[Plain-text document sources]
-=-=-
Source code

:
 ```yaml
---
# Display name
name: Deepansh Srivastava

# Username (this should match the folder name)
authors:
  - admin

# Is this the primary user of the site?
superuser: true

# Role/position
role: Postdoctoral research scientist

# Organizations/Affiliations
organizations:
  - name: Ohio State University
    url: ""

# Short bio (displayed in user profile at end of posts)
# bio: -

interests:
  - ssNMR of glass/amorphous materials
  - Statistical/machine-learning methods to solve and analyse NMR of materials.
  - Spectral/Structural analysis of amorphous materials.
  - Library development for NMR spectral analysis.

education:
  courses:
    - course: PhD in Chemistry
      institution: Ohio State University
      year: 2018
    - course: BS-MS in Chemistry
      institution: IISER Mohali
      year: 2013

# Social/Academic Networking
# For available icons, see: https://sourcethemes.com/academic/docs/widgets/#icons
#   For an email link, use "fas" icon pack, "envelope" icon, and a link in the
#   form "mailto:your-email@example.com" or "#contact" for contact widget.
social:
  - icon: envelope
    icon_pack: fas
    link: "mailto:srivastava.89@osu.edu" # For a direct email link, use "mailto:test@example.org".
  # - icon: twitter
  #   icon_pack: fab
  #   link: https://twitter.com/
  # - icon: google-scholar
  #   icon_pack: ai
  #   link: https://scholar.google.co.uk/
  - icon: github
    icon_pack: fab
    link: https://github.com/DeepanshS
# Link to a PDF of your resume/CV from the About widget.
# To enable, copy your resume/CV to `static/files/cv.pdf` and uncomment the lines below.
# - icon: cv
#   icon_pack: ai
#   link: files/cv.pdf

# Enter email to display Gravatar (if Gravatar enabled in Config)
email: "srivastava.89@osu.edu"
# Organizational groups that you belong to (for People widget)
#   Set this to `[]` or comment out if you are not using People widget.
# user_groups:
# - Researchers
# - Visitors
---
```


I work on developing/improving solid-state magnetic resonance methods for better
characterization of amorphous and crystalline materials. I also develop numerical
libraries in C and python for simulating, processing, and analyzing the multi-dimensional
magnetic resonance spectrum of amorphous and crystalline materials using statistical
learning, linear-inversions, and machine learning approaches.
-=-=-
● **Description of the task**:
Where the string "magnetic" occurs in the data, return the whole line.

● **Your response**:
I work on developing/improving solid-state magnetic resonance methods for better
magnetic resonance spectrum of amorphous and crystalline materials using statistical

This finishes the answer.